Going back to the drawing board, the environmental consultants, engineers and townships trustees quickly determined that they would have to eliminate all paving west of the Village of Pinckney – the budget and the terrain would not accommodate an asphalt path ten feet wide – and just make improvements to the gravel surface.
Then MDOT changed their minds and yes to a narrower paved width. So, at the encouragement of DNR and MDOT, Putnam submitted a second grant application to pave part of the gravel trail the following year – just like they had originally designed it in the first place.
And MDOT and DNR said no. They didn’t want to fund new gravel, only to have it torn up the next year and then have to fund pavement. Shaking your head? Rolling your eyeballs? Are we having fun yet? Just wait!
While these conversations are going on, we also had the Great Bridge Disputes. You know, those structures that supported trains, for God’s sake, for 150 years. MDOT determined (after approving the township’s application and design) that the bridges had to be widened – we have some fat horses, I guess – and MDOT would pay for this. State Office of Historic Preservation (SHPO) said no, the bridges are historic structures, you can’t touch them. Then, SHPO determined that the decks (tops) of the bridges weren’t historic, only the support structures were (whaaat?). Then MDOT said they would not pay for the new, wider decks that they were suddenly requiring, the township would have to pay for them. Putnam Township officials, God bless ‘em, went ballistic at this point, as well they should. They hauled out the pitchforks and the torches and headed to Lansing…OK, not really, but last I heard, MDOT was paying for the bridge work.
And now, finally, we get to the bats! What would this story be without throwing an endangered species into the mix? It’d be BORING, that’s what, so we have the Indiana Bat contributing to all the what-the-heckness of this project. According to the US Fish and Wildlife Service (USFWS, because we need more acronyms in this piece), Myotis sodalist is Latin for “Mouse-ear Companion” and while they spend the winter in caves hoping they don’t get White-Nosed Syndrome, the bats enjoy summer months migrating all over and roosting under the bark of dead trees and having one baby each. They are endangered because they hibernate in groups of 50,000 or more and are easily disturbed by human encroachment, and that dreaded White-Nosed Syndrome can wipe out an entire colony. And then there is the that one-child-per-family deal, like China, always a population-killer. If you want to know more about the Indiana Bat, go to this Indiana Bat Fact Sheet.
Indiana bats are roosting in dead trees along the trail. Trees that have to be removed for the trail improvements. Which means the trees can’t be removed until late fall, after the bats have left to hibernate in caves in Indiana.
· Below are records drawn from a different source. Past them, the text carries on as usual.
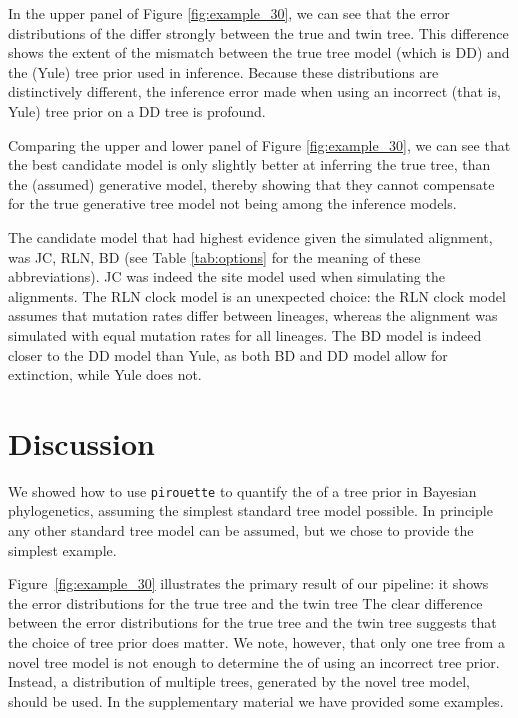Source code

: In the upper panel of Figure \ref{fig:example_30},
we can see that the error distributions of the 
differ strongly between the true and twin tree. 
This difference shows the extent of the mismatch between
the true tree model (which is DD) and the (Yule) tree prior used in inference.
Because these distributions are distinctively different,
the inference error made when using an 
incorrect (that is, Yule) tree prior on a DD tree
is profound.

Comparing the upper and lower panel of Figure \ref{fig:example_30}, 
we can see that the best
candidate model is only slightly better at inferring the true tree,
than the (assumed) generative model, 
thereby showing that they cannot compensate 
for the true generative tree model not being among the inference models.

The candidate model that had highest evidence given the simulated alignment,
was JC, RLN, BD (see Table \ref{tab:options} for the meaning of these 
abbreviations). JC was indeed the site model used when simulating the
alignments. The RLN clock model is an unexpected choice: the RLN clock
model assumes that mutation rates differ between lineages, whereas the
alignment was simulated with equal mutation rates for all lineages.
The BD model is indeed closer to the DD model than Yule, as both BD and DD
model allow for extinction, while Yule does not.

\section{Discussion}

We showed how to use \verb;pirouette; to quantify the  of a 
tree prior in Bayesian phylogenetics, assuming the simplest standard 
tree model possible.
In principle any other standard tree model can be assumed, 
but we chose to provide the simplest example.

Figure~\ref{fig:example_30} illustrates the primary result of our pipeline: 
it shows the error distributions for the true tree and the twin tree  
The clear difference between the error distributions 
for the true tree and the twin tree suggests 
that the choice of tree prior does matter.
We note, however, that only one tree from a novel tree model
is not enough to determine the  of using an incorrect
tree prior. Instead, a distribution 
of multiple trees, generated by the novel tree model, should be used. In the supplementary material we have provided some examples.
Now, I don’t want anyone to think I am Anti-Bat, or Environmentally Unconcerned, because I am not. And seriously, when I heard that a large portion of the trail improvements had been postponed to spring of 2013, and that the latest glitch was endangered bat habitat, my first thought (well, OK, my second thought, because my first thought was “No way. Really?“) was that this was the only episode in the entire tale of government ineptitude that actually made any sense at all. And now I’m going to worry (a little) about those poor bats, coming back up to Pinckney Michigan next spring and wondering where in the hell their favorite roosting spots have gone. I say we send them to DNR for some answers!